**Supplied material**
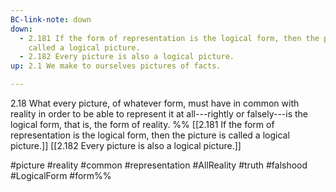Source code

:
 ```yaml
---
BC-link-note: down
down:
  - 2.181 If the form of representation is the logical form, then the picture is
    called a logical picture.
  - 2.182 Every picture is also a logical picture.
up: 2.1 We make to ourselves pictures of facts.

---
```

2.18 What every picture, of whatever form, must have in common with reality in order to be able to represent it at all---rightly or falsely---is the logical form, that is, the form of reality.
%%
[[2.181 If the form of representation is the logical form, then the picture is called a logical picture.]]
[[2.182 Every picture is also a logical picture.]]

#picture #reality #common #representation #AllReality #truth #falshood #LogicalForm #form%%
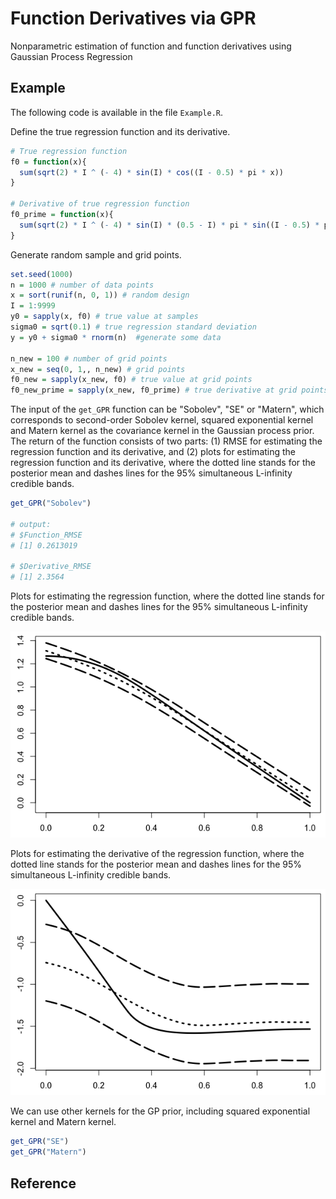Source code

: # Function Derivatives via GPR 
Nonparametric estimation of function and function derivatives using Gaussian Process Regression 

## Example
The following code is available in the file `Example.R`.

Define the true regression function and its derivative.
```R
# True regression function
f0 = function(x){
  sum(sqrt(2) * I ^ (- 4) * sin(I) * cos((I - 0.5) * pi * x))
}

# Derivative of true regression function
f0_prime = function(x){
  sum(sqrt(2) * I ^ (- 4) * sin(I) * (0.5 - I) * pi * sin((I - 0.5) * pi * x))
}
```

Generate random sample and grid points.
```R
set.seed(1000)
n = 1000 # number of data points
x = sort(runif(n, 0, 1)) # random design
I = 1:9999
y0 = sapply(x, f0) # true value at samples
sigma0 = sqrt(0.1) # true regression standard deviation
y = y0 + sigma0 * rnorm(n)  #generate some data

n_new = 100 # number of grid points
x_new = seq(0, 1,, n_new) # grid points
f0_new = sapply(x_new, f0) # true value at grid points
f0_new_prime = sapply(x_new, f0_prime) # true derivative at grid points
```

The input of the `get_GPR` function can be "Sobolev", "SE" or "Matern", which corresponds to second-order Sobolev kernel, squared exponential kernel and Matern kernel as the covariance kernel in the Gaussian process prior. The return of the function consists of two parts: (1) RMSE for estimating the regression function and its derivative, and (2) plots for estimating the regression function and its derivative, where the dotted line stands for the posterior mean and dashes lines for the 95% simultaneous L-infinity credible bands.

```R
get_GPR("Sobolev")

# output:
# $Function_RMSE
# [1] 0.2613019

# $Derivative_RMSE
# [1] 2.3564
```

Plots for estimating the regression function, where the dotted line stands for the posterior mean and dashes lines for the 95% simultaneous L-infinity credible bands.

![GitHub Logo](/images/Sobolev1.png)

Plots for estimating the derivative of the regression function, where the dotted line stands for the posterior mean and dashes lines for the 95% simultaneous L-infinity credible bands.

![GitHub Logo](/images/Sobolev2.png)


We can use other kernels for the GP prior, including squared exponential kernel and Matern kernel.
```R
get_GPR("SE")
get_GPR("Matern")
```



## Reference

**Work order**
From the listing above, return each line with the word "called".

**Exercise response**
    called a logical picture.
[[2.181 If the form of representation is the logical form, then the picture is called a logical picture.]]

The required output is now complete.